Crucially, prospects for 2012 have little to do with economics and a lot to do with politics. In particular the two largest economies, the US and China, will undergo a defining moment almost at the same time. In the US the November presidential and Congressional elections will be the dominant factor driving major fiscal policy decisions.
In China, presumably in October, the 18th Congress of the Communist Party, held every five years, will pick a new Central Committee that in turn will “elect” a new Politburo of about 25 members. For the first time in 20 years, President Hu Jintao and the Prime Minister Wen Jiabao will not be part of it. And when, in 2013, they retire from active politics, the process will have produced the most radical change of leadership in a decade.
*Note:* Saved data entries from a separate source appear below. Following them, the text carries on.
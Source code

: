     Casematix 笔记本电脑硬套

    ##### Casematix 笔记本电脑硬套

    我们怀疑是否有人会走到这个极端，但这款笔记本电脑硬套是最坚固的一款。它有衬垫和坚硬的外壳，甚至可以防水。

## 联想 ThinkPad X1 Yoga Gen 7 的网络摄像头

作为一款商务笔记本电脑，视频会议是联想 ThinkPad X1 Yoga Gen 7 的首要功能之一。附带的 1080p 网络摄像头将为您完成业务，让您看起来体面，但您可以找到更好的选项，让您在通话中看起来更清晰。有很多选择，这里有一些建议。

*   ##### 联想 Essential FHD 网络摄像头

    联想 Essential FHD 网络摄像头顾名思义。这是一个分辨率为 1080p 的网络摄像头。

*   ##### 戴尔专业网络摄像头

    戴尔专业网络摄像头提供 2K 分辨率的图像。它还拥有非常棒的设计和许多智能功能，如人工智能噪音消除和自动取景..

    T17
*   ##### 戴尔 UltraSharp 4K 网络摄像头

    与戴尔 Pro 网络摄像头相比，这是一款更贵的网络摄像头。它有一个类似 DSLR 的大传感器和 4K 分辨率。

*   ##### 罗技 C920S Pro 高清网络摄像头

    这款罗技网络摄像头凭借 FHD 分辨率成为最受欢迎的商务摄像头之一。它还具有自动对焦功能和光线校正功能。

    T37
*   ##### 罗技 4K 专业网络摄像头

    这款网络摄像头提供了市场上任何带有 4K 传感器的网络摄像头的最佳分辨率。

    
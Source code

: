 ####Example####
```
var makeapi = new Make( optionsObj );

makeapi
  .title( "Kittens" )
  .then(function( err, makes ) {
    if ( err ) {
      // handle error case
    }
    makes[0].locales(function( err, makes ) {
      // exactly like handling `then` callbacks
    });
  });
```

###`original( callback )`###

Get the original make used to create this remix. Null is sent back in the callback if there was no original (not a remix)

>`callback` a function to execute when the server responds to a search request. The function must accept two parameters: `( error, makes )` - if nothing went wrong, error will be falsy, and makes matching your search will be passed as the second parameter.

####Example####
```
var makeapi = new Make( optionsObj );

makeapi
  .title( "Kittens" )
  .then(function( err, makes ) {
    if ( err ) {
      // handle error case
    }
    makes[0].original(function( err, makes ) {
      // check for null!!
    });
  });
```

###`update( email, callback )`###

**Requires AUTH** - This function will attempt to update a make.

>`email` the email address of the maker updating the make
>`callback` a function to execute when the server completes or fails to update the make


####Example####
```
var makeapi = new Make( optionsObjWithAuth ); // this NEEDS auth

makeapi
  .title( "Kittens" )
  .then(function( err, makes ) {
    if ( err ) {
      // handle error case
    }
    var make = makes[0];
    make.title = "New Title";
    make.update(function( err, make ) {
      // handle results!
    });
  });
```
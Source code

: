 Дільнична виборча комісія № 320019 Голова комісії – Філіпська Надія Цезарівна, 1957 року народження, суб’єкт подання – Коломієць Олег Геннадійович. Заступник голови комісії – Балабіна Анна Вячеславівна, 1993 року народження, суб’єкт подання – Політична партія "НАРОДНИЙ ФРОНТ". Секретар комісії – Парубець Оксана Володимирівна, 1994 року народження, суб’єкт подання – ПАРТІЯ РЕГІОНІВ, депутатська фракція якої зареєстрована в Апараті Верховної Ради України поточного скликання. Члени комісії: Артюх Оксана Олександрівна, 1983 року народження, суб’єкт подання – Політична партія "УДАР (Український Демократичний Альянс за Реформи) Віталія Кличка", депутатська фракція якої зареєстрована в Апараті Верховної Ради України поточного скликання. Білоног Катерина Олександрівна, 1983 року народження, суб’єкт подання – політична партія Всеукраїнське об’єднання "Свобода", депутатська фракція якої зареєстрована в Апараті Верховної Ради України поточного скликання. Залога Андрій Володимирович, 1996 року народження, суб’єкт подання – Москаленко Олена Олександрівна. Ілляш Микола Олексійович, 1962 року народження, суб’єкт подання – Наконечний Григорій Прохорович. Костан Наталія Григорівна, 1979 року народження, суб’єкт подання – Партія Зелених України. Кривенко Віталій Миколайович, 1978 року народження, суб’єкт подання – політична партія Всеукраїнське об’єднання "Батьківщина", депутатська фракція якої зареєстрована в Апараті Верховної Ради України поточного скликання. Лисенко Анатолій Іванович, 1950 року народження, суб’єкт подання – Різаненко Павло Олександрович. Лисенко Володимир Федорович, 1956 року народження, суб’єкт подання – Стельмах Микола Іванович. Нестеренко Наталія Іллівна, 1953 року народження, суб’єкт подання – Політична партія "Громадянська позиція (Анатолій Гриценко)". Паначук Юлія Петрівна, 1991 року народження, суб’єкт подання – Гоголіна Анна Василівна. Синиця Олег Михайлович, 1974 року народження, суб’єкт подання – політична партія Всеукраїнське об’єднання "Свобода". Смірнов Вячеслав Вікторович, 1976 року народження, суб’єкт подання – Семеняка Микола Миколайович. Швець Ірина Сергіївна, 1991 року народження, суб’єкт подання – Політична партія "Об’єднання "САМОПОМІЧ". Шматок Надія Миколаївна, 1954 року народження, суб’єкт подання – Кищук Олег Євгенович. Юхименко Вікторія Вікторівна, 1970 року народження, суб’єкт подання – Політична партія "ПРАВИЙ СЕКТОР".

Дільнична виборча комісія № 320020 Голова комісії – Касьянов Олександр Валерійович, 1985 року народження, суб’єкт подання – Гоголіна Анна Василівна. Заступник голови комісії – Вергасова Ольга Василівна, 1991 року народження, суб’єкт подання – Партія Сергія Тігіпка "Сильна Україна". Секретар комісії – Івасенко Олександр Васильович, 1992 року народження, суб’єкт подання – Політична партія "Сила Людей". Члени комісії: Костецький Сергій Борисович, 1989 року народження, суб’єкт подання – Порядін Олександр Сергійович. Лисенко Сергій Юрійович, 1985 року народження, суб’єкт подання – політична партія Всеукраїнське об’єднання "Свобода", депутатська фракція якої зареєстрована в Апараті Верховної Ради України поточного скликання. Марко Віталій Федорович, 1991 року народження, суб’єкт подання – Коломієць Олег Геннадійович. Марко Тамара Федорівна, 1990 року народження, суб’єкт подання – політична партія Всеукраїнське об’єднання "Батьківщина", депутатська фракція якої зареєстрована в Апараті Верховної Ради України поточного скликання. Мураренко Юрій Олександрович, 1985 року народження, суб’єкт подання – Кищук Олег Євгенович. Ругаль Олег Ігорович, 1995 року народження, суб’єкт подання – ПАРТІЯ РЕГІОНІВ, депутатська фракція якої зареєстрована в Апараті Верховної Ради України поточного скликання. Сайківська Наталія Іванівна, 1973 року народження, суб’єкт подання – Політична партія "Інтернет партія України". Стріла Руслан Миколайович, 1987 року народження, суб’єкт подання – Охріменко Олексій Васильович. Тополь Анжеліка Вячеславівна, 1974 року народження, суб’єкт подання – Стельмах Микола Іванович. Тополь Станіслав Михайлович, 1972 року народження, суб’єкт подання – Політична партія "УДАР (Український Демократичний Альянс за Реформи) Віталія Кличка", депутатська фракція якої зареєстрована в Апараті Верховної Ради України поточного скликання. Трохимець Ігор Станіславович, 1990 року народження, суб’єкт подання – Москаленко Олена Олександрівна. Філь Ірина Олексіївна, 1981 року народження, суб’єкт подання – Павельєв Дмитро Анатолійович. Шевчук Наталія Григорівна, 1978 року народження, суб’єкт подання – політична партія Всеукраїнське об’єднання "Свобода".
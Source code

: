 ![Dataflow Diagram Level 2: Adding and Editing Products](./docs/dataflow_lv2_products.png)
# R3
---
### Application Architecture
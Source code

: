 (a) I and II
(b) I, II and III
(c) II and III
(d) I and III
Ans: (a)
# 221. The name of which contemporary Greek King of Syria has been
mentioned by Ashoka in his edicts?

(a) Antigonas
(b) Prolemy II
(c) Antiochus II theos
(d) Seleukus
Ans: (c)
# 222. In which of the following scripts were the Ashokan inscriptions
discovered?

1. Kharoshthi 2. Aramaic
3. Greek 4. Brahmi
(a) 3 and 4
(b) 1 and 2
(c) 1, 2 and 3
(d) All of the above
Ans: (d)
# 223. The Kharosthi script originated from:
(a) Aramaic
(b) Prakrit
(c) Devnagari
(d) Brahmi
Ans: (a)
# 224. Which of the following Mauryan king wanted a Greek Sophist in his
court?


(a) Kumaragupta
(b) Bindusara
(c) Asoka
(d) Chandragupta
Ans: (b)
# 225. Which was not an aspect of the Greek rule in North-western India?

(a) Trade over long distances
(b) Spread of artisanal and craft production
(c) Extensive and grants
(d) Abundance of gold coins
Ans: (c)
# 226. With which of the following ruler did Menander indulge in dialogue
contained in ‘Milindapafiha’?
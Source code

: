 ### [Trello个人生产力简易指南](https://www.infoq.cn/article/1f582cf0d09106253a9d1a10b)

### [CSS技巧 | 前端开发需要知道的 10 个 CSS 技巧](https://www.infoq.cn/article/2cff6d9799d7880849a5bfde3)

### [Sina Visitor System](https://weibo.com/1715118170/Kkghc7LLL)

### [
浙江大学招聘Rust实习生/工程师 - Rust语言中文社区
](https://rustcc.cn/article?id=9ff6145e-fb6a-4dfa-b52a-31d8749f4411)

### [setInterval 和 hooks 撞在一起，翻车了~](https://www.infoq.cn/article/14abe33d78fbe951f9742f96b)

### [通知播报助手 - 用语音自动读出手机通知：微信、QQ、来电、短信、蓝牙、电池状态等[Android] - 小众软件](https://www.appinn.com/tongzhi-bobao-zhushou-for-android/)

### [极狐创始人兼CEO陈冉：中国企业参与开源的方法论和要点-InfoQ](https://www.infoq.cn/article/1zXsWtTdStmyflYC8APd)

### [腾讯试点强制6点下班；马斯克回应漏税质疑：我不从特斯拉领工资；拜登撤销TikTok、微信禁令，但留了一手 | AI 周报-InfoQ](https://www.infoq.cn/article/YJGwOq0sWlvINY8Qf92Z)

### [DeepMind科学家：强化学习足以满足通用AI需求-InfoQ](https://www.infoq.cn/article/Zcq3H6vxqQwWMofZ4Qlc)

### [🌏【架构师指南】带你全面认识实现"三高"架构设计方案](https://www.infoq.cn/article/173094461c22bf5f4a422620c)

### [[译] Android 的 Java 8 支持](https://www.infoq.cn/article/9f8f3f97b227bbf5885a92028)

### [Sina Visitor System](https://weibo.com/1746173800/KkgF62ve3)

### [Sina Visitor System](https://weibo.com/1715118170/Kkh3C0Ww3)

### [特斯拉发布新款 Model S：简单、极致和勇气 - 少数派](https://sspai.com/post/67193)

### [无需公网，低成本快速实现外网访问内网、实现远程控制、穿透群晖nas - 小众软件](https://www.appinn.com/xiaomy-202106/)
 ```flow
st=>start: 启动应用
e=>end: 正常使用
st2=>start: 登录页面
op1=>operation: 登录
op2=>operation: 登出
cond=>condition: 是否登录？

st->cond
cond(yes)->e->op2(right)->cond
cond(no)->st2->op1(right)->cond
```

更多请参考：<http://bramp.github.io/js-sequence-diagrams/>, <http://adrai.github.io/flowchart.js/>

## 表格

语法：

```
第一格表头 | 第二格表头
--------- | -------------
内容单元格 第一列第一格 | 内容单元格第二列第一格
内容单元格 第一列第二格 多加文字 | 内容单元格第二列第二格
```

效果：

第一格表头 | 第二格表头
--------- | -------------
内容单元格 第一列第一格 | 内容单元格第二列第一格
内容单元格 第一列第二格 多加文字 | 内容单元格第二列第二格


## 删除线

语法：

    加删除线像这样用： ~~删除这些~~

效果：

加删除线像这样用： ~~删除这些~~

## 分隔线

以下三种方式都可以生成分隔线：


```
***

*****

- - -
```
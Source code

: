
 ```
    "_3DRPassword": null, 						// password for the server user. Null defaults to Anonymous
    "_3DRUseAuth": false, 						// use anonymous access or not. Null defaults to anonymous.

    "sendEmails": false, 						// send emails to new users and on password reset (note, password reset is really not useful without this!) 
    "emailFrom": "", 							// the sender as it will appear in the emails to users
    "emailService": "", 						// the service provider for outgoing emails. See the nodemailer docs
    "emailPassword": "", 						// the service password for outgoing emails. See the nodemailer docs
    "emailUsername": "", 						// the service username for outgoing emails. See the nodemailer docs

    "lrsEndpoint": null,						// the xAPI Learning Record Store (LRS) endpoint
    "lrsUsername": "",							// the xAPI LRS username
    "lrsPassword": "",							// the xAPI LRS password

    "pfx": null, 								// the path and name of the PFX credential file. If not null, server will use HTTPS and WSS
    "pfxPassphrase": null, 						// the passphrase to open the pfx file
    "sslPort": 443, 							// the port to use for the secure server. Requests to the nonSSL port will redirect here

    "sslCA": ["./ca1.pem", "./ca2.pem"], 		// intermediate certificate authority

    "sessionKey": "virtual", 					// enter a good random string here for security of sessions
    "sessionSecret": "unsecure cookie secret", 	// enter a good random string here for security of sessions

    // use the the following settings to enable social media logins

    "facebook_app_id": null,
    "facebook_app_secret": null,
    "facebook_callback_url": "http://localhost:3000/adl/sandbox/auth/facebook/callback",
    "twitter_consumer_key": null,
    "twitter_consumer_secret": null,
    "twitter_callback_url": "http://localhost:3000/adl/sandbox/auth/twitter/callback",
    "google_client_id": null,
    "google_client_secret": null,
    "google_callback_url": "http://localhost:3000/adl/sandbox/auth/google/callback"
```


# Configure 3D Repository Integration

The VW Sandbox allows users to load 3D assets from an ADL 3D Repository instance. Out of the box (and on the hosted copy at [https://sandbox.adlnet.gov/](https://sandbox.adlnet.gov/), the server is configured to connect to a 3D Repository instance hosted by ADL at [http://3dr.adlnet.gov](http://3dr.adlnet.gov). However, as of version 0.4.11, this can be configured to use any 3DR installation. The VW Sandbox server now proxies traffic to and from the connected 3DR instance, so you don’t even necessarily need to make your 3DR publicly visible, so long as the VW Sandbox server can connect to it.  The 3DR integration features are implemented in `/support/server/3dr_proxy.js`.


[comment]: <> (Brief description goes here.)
Combined with the appointment of a new chief executive in Hong Kong and the presidential elections in Russia, the repercussions for Asia could hardly be more momentous.
Earlier in the year France will hold the presidential elections, which might considerably change the equation in the balance of power within the European Union. A new Socialist president will be less inclined to step in sync with German Chancellor Angela Merkel’s European stewardship. And the EU will indeed be the major focus because of the delicate battle still underway to redefine the governance of the Eurozone and the EU in general. The Latin profligacy will confront German (and Nordic) austerity in a showdown involving the rewriting of the fundamental treaties and the mandate of the ECB. The process will be neither quick nor painless as the dozens of “summits” held so far on the topic demonstrate.
While the political and electoral dust settles, the prevailing baseline scenario is another year of mild global slowdown, with hopes of a potential positive surprise from the US. Nevertheless, financial markets will remain in high alert mode due to two tail events that, although highly remote, would have such a devastating impact as to push the world economy into a worse recession than 1929. One is the breakup of the euro – which nobody wants but could be set in motion by a snowball effect originating from the default of a major bank – while the other, less talked about, is a collapse of the real estate market in China and/or the explosion of the local government debt, which on the current trajectory is unsustainable. In truth the gravity-defying real estate prices in China have constituted a major concern for years if not decades. But this observation might not be of much comfort: it was also the case for the housing bubble in the developed world before 2007.